RAF History - Bomber Command 60th Anniversary

Check through that site you will find many instances of the Mossie as fighter escort. and most Mossie FB missions were escorted by.....other Mossies.


----------



## mhuxt (Dec 22, 2010)

davebender said:


> I expect Mosquito night fighters attacked the He-111H22 launch aircraft. They would have a tough time catching a 400mph V1 missle flying @2,500 feet.



They did shoot down a number of launch aircraft, once the launching sites in France had been overr-run. The standard tactics against the V-1s fired from France was a dive, though the first one shot down by a Mosquito came after the Mossie turned through 180' to chase it.

Sharp and Bowyer say 470-odd shot down by the seven "full-time" anti-diver squadrons, another 150 or so by Mosquitos from other squadrons.


----------



## Glider (Dec 22, 2010)

I admit that it was my understanding that when the raids were escorted, Mustangs and Typhoons were the normal escorts on Mosquito bomber missions.


----------



## Njaco (Dec 22, 2010)

Glider said:


> I admit that it was my understanding that when the raids were escorted, Mustangs and Typhoons were the normal escorts on Mosquito bomber missions.



They were but if you check that site, there were a few - more than afew - instances where Mossies escorted Mossies. There was even one mission where Blenheim fighters escorted Blenheim bombers. Didn't work out so well.


----------



## davebender (Dec 22, 2010)

Now that really highlights German resource availability vs British resource availability during the final 6 months of the war.

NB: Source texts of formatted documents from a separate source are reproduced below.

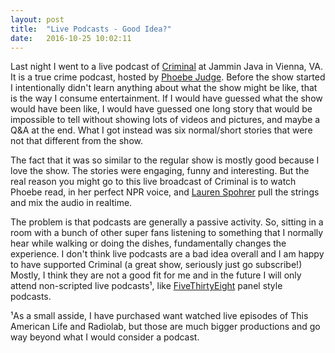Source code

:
 ```yaml
---
layout: post
title:  "Live Podcasts - Good Idea?"
date:   2016-10-25 10:02:11
---
```


Last night I went to a live podcast of [Criminal](http://thisiscriminal.com/) at Jammin Java in Vienna, VA. It is a true crime podcast, hosted by [Phoebe Judge](http://www.phoebejudge.com/). Before the show started I intentionally didn't learn anything about what the show might be like, that is the way I consume entertainment. If I would have guessed what the show would have been like, I would have guessed one long story that would be impossible to tell without showing lots of videos and pictures, and maybe a Q&A at the end. What I got instead was six normal/short stories that were not that different from the show.

The fact that it was so similar to the regular show is mostly good because I love the show. The stories were engaging, funny and interesting. But the real reason you might go to this live broadcast of Criminal is to watch Phoebe read, in her perfect NPR voice, and [Lauren Spohrer](http://www.laurenspohrer.com/) pull the strings and mix the audio in realtime.

The problem is that podcasts are generally a passive activity. So, sitting in a room with a bunch of other super fans listening to something that I normally hear while walking or doing the dishes, fundamentally changes the experience. I don't think live podcasts are a bad idea overall and I am happy to have supported Criminal (a great show, seriously just go subscribe!) Mostly, I think they are not a good fit for me and in the future I will only attend non-scripted live podcasts¹, like [FiveThirtyEight](http://fivethirtyeight.com/tag/elections-podcast/) panel style podcasts.


¹As a small asside, I have purchased want watched live episodes of This American Life and Radiolab, but those are much bigger productions and go way beyond what I would consider a podcast.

V1 cruise missiles cost 5,090 RM ($2,036) each. I wonder what seven Mosquito squadrons cost?


----------



## buffnut453 (Dec 22, 2010)

davebender said:


> Now that really highlights German resource availability vs British resource availability during the final 6 months of the war.
> 
> V1 cruise missiles cost 5,090 RM ($2,036) each. I wonder what seven Mosquito squadrons cost?



And that was only the Mosquitos. There were also Spitfires, Tempests etc.


----------



## Shortround6 (Dec 22, 2010)

davebender said:


> Now that really highlights German resource availability vs British resource availability during the final 6 months of the war.
> 
> V1 cruise missiles cost 5,090 RM ($2,036) each. I wonder what seven Mosquito squadrons cost?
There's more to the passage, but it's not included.